Family members report mood souring on Russia as tensions continue to escalate.

An Auckland woman born in Ukraine says residents in her home country are ready to take up arms against Russian occupiers.

Takapuna resident Maria Vetrova said her family were nervous.

"Before it all started, half the people in Ukraine were feeling like they wanted to become part of Russia, but now they're saying not anymore.

"They [now] feel like they are on [the] edge of war with Russia."


Ms Vetrova said her aunt had told her many Ukrainians were ready to fight against the Russian forces.

"I don't see the point of doing this, why [Putin] needs to take on the whole of Ukraine to protect the Russian people there.

"I'm very concerned about my family at the moment because ... when I was talking to them today, my aunty, she was very concerned that it's not going to end.

"She says at the moment, all the people in Ukraine are ready to protect the country."

Wanganui man Jonny Field said his partner and friends, who lived in Ukraine, were concerned and considering fleeing to Moscow to avoid any fighting.

He last heard from his partner Olena yesterday.

She had to use the internet at a local cafe as the connection at her apartment had been cut, Mr Field said.

He had invested in an apartment complex in Kherson, four hours north of Sevastopol, which had recently been completed, however he was concerned about its future.

"I'm worried now, especially if something happens and the building gets damaged."

Mr Field said his partner was considering fleeing to Moscow to live with her mother and sister.

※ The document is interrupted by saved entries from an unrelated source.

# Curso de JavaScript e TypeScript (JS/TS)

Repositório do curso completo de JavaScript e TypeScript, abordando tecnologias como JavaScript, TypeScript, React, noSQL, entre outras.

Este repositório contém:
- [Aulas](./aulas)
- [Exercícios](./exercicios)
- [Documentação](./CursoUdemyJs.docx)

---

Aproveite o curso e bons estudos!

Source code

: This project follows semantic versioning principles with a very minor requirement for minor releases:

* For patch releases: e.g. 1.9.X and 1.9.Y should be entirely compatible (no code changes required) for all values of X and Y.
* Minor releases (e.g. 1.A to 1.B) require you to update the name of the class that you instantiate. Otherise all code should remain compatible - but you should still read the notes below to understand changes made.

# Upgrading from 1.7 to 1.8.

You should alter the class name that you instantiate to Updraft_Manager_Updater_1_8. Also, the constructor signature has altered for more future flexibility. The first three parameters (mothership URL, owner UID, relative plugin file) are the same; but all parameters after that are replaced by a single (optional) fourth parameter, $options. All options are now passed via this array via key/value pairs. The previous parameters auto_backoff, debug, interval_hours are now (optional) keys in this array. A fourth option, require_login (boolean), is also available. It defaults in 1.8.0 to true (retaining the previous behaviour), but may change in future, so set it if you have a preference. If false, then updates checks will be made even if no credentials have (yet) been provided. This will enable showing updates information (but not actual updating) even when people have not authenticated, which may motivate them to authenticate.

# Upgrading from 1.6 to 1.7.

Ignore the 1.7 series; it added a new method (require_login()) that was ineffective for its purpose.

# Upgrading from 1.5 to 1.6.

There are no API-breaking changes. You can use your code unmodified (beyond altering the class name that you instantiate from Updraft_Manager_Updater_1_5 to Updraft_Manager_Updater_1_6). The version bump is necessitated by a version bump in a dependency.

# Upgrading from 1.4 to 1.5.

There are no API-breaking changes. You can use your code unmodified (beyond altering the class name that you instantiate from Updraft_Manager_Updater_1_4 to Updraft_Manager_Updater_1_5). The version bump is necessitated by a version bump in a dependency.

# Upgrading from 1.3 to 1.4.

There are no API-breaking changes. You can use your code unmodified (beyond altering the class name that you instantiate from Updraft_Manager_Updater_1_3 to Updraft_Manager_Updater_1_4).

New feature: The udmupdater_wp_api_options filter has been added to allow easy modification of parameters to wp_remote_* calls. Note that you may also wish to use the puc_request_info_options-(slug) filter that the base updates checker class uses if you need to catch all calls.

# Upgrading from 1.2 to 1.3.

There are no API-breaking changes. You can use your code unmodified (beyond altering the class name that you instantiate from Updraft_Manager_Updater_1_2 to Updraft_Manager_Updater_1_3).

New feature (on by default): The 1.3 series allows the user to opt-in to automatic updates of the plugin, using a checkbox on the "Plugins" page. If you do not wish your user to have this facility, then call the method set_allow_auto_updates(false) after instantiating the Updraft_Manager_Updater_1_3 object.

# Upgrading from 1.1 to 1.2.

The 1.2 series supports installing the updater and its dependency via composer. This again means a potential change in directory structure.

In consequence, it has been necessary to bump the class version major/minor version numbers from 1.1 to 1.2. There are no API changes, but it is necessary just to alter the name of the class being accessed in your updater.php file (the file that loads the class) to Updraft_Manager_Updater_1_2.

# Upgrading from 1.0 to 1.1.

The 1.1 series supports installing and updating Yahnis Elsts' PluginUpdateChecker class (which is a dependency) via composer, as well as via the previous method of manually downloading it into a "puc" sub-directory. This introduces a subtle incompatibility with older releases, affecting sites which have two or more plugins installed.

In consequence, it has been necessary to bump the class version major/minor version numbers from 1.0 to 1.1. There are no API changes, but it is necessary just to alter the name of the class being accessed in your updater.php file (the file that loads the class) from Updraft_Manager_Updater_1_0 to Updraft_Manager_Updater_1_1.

She had recently emptied her Ukrainian bank account.

"There have been some small riots in Kherson.

"I understand from my lawyer friend that there have been deaths on the street [and] gunfire."

A small group of Ukrainian supporters gathered outside the Russian Embassy in Wellington to protest against Soviet troops entering the Ukraine and the potential for an escalation of the violence into war.

His friend was afraid to leave the house at night and had started stockpiling food and water, Mr Field said.

Grant Duncan said he was in touch with a friend in the eastern town of Lugansk who said she had witnessed violence in the streets.

"She says three people were killed and there were gunshots," Mr Duncan said.

"This was some days ago.

"She is concerned that her region may bear the brunt of a Russian invasion and become a war front.

"Ukrainian people have horrific memories of war and revolution, and so there is a great deal of fear.

"Her wages are not being paid and people are queuing at supermarkets to stock up. Prices are rising.

'She is considering fleeing the country."